Winter Makes a Comeback in Utah

By Yeti Mar 6, 2018
Mother Nature provided the goods when the ridge of high pressure that was torturing Utah, and neighboring states, weakened and dropped over 120" in 30 days.
Winter Makes a Comeback in Utah

This weather discussion and season outlook is provided by Evan Thayer of OpenSnow.

It’s no secret that the vast majority of the western United States had a tough start to their ski season. The snow that is normally plentiful just wasn’t consistently falling. Utah was no exception. 
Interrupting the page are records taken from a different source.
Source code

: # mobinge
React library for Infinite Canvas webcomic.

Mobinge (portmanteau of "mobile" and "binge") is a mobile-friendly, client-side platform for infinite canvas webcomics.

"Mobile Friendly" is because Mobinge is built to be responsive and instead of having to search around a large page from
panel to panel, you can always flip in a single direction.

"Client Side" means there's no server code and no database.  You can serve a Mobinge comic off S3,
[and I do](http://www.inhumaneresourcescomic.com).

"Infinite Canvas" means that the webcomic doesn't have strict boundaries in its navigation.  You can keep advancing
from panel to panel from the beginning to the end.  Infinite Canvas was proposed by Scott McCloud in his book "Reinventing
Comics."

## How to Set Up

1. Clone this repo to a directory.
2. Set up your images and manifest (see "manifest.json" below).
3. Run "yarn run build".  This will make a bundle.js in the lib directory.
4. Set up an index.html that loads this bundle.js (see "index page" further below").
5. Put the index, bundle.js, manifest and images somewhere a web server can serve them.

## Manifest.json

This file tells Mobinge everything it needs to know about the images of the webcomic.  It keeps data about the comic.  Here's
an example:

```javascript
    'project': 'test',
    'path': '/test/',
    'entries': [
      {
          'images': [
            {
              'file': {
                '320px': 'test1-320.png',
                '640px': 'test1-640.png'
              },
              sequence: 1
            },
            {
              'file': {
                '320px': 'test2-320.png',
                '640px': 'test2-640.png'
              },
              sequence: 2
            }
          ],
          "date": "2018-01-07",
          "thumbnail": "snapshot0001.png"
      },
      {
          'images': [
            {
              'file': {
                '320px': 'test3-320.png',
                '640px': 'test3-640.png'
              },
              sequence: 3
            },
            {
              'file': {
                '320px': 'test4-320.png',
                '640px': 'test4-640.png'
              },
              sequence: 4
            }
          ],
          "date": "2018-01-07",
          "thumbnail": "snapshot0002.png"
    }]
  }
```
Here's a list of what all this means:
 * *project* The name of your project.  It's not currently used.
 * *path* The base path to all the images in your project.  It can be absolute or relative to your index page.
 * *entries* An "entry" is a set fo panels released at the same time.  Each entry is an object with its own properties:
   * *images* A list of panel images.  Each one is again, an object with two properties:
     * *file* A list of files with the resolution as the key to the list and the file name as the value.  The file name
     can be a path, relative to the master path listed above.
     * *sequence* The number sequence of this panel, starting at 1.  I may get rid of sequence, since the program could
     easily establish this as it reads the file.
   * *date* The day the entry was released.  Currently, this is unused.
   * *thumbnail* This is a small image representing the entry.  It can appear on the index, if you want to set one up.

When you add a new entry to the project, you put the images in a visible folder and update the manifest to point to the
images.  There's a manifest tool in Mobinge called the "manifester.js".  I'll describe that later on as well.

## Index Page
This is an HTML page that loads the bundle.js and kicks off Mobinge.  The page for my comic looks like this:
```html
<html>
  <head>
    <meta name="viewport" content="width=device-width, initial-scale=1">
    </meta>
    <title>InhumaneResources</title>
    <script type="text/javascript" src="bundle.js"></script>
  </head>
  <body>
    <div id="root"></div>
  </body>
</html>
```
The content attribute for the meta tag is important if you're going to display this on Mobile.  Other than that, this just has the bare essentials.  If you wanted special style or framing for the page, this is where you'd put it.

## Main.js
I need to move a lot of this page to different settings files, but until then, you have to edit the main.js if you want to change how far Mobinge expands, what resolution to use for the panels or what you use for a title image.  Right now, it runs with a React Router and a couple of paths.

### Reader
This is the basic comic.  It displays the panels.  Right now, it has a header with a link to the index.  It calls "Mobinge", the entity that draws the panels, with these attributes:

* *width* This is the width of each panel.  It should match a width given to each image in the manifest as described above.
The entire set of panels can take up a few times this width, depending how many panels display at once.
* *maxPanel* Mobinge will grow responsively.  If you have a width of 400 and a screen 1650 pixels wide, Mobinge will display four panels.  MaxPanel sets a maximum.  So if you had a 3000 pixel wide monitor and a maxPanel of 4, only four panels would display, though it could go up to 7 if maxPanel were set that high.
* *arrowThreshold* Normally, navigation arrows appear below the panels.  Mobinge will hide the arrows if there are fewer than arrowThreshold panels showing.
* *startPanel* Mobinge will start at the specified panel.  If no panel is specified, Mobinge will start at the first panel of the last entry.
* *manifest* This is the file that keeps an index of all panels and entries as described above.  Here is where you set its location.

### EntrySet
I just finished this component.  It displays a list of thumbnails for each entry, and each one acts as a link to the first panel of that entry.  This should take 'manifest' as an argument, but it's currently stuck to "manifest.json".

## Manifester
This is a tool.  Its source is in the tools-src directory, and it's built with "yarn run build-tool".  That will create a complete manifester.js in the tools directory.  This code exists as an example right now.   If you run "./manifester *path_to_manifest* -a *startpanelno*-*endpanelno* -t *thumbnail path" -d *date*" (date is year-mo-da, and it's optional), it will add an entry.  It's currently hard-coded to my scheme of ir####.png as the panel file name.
Typically our season really gets going after November 1st, and from then on, we just pile up the snow. But this year was different. Through the end of January, and even the first week of February, Utah ski resorts had received only 80-120” of snow. This might sound like a decent amount, but typically these same resorts would have seasonal totals in the 150-250” range at this time. We were still skiing top-to-bottom at almost all resorts, but it just wasn’t the typical powder-filled Utah winter we’ve come to expect as almost a birthright. 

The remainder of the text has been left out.